_How to complete this task_. Among the lines below, restate word for word only those from the line with "The hit shader" through the line with "1809 and above.", with both end lines kept.

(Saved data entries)
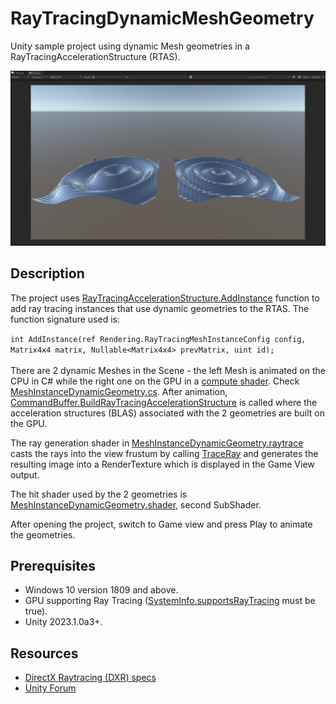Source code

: # RayTracingDynamicMeshGeometry
Unity sample project using dynamic Mesh geometries in a RayTracingAccelerationStructure (RTAS).

<img src="Images/GameView.png" width="1280">

## Description
The project uses [RayTracingAccelerationStructure.AddInstance](https://docs.unity3d.com/2023.1/Documentation/ScriptReference/Rendering.RayTracingAccelerationStructure.AddInstance.html) function to add ray tracing instances that use dynamic geometries to the RTAS. The function signature used is:

`int AddInstance(ref Rendering.RayTracingMeshInstanceConfig config, Matrix4x4 matrix, Nullable<Matrix4x4> prevMatrix, uint id);`
\
\
There are 2 dynamic Meshes in the Scene - the left Mesh is animated on the CPU in C# while the right one on the GPU in a [compute shader](Assets/Shaders/WaveMeshAnimation.compute). Check [MeshInstanceDynamicGeometry.cs](Assets/Scripts/MeshInstanceDynamicGeometry.cs). After animation, [CommandBuffer.BuildRayTracingAccelerationStructure](https://docs.unity3d.com/2023.1/Documentation/ScriptReference/Rendering.CommandBuffer.BuildRayTracingAccelerationStructure.html) is called where the acceleration structures (BLAS) associated with the 2 geometries are built on the GPU.

The ray generation shader in [MeshInstanceDynamicGeometry.raytrace](Assets/Shaders/MeshInstanceDynamicGeometry.raytrace) casts the rays into the view frustum by calling [TraceRay](https://learn.microsoft.com/en-us/windows/win32/direct3d12/traceray-function) and generates the resulting image into a RenderTexture which is displayed in the Game View output.

The hit shader used by the 2 geometries is [MeshInstanceDynamicGeometry.shader](Assets/Shaders/MeshInstanceDynamicGeometry.shader), second SubShader.

After opening the project, switch to Game view and press Play to animate the geometries.

## Prerequisites

* Windows 10 version 1809 and above.
* GPU supporting Ray Tracing ([SystemInfo.supportsRayTracing](https://docs.unity3d.com/2023.1/Documentation/ScriptReference/SystemInfo-supportsRayTracing.html) must be true).
* Unity 2023.1.0a3+.

## Resources
* [DirectX Raytracing (DXR) specs](https://microsoft.github.io/DirectX-Specs/d3d/Raytracing.html)
* [Unity Forum](https://forum.unity.com)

_The completed task_.
The hit shader used by the 2 geometries is [MeshInstanceDynamicGeometry.shader](Assets/Shaders/MeshInstanceDynamicGeometry.shader), second SubShader.

After opening the project, switch to Game view and press Play to animate the geometries.

## Prerequisites

* Windows 10 version 1809 and above.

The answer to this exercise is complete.